Apple is once again back in court — this time before the US Court of Appeals in San Francisco — to contest an order requiring it to open its App Store to external payment links. The long-running legal saga between Apple and Epic Games, the maker of Fortnite, has entered a new phase, as reported by Bloomberg.
The case centers around a 2021 ruling by US District Judge Yvonne Gonzalez Rogers, who found that Apple violated California state law by preventing developers from directing users to cheaper payment options outside the App Store. Although the judge sided with Apple on broader federal antitrust claims, she ruled that its “anti-steering” restrictions were unlawful.
In April 2025, Judge Rogers determined that Apple “willfully” defied her earlier order. Her ruling blocks Apple from charging commissions on transactions that occur outside the App Store and restricts the company from limiting developers’ use of links or design elements that direct customers to their own websites. Rogers even referred Apple to federal prosecutors for a potential criminal probe, intensifying the company’s legal woes.
The same panel of three appellate judges who upheld Rogers’ 2021 decision will hear Apple’s current appeal. The tech giant argues that it has complied with the ruling by allowing developers to include external links — though it also introduced a 27% commission on off-platform transactions. Epic Games has accused Apple of violating the injunction’s spirit by imposing these new fees and design restrictions.

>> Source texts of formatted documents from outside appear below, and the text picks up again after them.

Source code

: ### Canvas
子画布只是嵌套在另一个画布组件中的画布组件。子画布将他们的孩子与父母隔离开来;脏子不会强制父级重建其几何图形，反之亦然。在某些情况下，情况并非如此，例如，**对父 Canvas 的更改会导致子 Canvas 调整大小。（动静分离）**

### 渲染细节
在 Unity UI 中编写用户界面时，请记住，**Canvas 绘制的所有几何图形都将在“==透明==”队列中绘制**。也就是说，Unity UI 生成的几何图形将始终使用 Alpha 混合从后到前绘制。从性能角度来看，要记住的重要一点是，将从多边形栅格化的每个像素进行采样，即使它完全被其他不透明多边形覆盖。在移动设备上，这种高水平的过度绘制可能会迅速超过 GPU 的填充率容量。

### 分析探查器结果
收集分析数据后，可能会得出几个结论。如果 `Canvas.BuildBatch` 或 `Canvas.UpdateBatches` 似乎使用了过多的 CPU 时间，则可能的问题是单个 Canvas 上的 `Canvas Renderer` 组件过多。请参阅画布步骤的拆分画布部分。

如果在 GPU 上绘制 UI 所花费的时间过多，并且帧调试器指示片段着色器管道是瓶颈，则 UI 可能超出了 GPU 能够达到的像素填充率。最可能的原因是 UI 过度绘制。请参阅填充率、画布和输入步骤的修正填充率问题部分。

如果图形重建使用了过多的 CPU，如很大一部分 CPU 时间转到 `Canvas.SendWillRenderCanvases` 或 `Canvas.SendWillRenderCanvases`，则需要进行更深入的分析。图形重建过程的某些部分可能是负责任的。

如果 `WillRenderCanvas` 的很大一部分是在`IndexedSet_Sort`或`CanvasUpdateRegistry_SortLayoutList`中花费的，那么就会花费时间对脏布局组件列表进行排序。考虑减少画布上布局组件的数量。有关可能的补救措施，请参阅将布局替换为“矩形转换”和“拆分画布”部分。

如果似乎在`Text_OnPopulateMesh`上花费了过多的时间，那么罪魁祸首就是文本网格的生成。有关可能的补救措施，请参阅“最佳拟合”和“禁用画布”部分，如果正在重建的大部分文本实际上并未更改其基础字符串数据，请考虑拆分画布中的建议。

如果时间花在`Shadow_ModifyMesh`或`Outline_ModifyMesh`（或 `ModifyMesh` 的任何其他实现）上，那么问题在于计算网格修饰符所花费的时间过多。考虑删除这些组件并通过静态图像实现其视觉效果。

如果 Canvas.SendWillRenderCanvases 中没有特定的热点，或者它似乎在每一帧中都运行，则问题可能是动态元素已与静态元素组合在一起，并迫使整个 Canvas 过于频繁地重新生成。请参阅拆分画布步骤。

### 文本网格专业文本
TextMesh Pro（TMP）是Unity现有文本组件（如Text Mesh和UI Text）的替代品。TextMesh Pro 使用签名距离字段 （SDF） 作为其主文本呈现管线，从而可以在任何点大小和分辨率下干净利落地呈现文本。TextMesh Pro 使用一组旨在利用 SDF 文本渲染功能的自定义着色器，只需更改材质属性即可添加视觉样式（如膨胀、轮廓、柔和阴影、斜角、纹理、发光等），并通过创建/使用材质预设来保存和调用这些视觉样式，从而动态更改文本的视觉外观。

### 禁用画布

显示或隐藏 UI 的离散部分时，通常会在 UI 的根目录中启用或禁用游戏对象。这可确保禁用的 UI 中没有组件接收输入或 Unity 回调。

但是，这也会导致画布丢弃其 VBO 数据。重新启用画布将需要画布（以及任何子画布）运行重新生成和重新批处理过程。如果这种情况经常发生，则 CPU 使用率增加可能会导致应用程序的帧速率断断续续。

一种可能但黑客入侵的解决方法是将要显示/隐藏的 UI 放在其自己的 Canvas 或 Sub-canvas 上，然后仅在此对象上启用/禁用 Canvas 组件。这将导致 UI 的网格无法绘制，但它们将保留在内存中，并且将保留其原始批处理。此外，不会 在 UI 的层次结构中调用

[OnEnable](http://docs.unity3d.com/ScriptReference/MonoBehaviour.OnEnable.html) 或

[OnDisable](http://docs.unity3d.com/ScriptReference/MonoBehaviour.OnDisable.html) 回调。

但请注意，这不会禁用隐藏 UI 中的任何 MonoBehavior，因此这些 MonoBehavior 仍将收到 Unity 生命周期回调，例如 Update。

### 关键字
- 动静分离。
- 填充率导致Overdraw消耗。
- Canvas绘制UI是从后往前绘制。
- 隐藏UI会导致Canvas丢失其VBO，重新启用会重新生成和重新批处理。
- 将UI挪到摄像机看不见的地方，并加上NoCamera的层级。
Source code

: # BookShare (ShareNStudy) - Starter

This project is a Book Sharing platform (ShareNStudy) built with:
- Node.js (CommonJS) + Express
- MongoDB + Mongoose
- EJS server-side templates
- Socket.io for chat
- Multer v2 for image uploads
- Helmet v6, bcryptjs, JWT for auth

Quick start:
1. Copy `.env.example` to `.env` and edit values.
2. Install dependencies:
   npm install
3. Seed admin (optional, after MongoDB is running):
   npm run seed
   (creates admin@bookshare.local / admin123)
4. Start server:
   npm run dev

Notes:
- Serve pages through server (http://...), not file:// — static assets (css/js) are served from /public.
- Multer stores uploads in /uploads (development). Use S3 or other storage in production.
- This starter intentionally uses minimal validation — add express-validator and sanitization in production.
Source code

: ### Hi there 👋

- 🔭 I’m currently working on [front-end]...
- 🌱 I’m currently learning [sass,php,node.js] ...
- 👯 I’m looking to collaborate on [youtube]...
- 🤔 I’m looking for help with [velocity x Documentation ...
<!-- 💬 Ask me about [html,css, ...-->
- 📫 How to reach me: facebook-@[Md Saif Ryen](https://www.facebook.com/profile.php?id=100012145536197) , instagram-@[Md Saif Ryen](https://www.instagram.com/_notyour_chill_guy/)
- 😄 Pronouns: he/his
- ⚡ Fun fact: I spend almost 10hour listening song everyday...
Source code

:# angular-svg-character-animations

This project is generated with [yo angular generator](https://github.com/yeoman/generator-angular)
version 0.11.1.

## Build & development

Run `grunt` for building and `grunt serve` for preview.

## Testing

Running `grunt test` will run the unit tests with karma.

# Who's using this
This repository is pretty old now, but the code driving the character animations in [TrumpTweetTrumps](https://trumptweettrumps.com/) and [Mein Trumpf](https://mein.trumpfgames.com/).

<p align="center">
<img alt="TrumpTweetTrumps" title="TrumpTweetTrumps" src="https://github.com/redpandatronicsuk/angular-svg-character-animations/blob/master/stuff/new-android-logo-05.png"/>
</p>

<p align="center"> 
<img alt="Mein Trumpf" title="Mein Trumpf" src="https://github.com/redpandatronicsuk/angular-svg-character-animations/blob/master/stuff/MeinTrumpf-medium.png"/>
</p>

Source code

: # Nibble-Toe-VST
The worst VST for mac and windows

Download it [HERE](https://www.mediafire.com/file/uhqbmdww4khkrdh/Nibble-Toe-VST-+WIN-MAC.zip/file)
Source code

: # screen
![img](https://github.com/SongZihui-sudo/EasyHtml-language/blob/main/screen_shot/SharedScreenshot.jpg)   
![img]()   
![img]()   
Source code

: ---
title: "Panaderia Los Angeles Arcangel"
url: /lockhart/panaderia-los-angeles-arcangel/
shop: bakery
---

Apple’s App Store remains one of its most profitable business units. While the company does not disclose specific App Store revenues, it reported that it “facilitated” over $400 billion in developer sales in 2024. According to analytics firm Appfigures, Apple itself earned roughly $10 billion in App Store revenue in the US that same year.
Meanwhile, several major developers — including Epic Games, Amazon, and Spotify — have already modified their apps to allow customers to make purchases directly on their own platforms, bypassing Apple’s payment system altogether.